I decided to buy some black plastic for plants which like especially hot soil for their roots such as peppers, sweet potatoes and cantaloupe. I could have also used it for cucumbers and tomatoes, but I didn’t. I am trying some large rocks and bricks around my tomatoes and the cukes are planted along with a couple zucchini to form a living mulch under my pole beans. For the plants in black plastic (except for the bell peppers ), I put an old soaker hose down, covered it with the plastic and made a furrow with a hoe down either side of the plastic, tucked the edges of the plastic in the furrows, and then filled in the furrows with dirt to secure the plastic mulch. I’ve had problems with that old soaker hose blowing out large leaks from my water pressure. I have to tear a hole into the plastic at the leak, slit a piece of old garden hose and use radiator clamps to fix the garden hose over the leaks. In hindsight I probably would have been better off doing my sweet potatoes and cantaloupe like I did my peppers and skipping the soaker hose altogether. For the peppers, in addition to the two side furrows I also made a third furrow down the middle, then put the black plastic down and planted into the middle furrow. The middle furrow forms a trough which catches any water from garden hose or rain and delivers it straight to the plant holes.

Carrots are notoriously slow to germinate; the weeds always come up first and then the carrots are lost to one giant mess of a weed patch. This year I tried a trick an old farmer had told me and planted my carrots under boards. Each day I flipped the boards to one side to see if the seed had sprouted, then sprinkled with a hose and pressed the boards back in place. When the carrots did sprout, I laid the boards to the sides of the carrots to suppress any weeds between the rows. I am very impressed with the results to date and plan to keep an eye out for any surplus unpainted and untreated lumber that I might happen upon. Wood is organic, heavy enough that it doesn’t blow away; it lasts for years so you don’t have to find new material each year and no weeds or grass grows through it. If you need to thin a crop like carrots or beets, or pick a row of bush beans you can place a stool’s legs on the planks on either side of the row and work sitting rather than kneeling.
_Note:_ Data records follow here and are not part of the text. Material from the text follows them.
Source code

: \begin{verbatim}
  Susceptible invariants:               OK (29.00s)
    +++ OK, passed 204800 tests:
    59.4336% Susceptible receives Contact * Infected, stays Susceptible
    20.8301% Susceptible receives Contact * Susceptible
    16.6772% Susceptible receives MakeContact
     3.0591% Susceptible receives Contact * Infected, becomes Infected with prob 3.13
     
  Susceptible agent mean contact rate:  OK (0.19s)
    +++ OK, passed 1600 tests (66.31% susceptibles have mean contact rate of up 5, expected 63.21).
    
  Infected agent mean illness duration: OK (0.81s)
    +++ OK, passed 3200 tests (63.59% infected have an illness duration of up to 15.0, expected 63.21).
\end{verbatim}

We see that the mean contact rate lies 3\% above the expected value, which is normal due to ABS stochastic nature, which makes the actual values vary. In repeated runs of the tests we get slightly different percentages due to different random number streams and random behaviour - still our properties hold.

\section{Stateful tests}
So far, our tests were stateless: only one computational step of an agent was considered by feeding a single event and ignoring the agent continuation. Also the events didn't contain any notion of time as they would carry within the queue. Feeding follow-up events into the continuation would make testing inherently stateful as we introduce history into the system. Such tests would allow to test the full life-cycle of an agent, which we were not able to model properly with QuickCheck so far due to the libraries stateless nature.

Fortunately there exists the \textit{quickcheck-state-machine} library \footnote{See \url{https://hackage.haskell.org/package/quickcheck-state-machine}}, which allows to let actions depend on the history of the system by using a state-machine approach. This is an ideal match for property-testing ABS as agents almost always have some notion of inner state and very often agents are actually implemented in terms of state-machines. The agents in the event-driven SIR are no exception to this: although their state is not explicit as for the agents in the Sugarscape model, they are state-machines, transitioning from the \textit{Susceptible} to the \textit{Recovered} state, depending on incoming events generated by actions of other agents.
One other advantage is that fishing worms congregate right under the boards for easy picking.

So in conclusion, I have used three types of mulch: organic (like grass, leaves, newsprint, wood, cardboard and straw), inorganic (like black plastic, old carpet, and large rocks or bricks) and living mulch (leafy vining ground covers like cucumbers, cantaloupe, squash and sweet potatoes) to mulch my garden, conserve moisture and suppress weeds.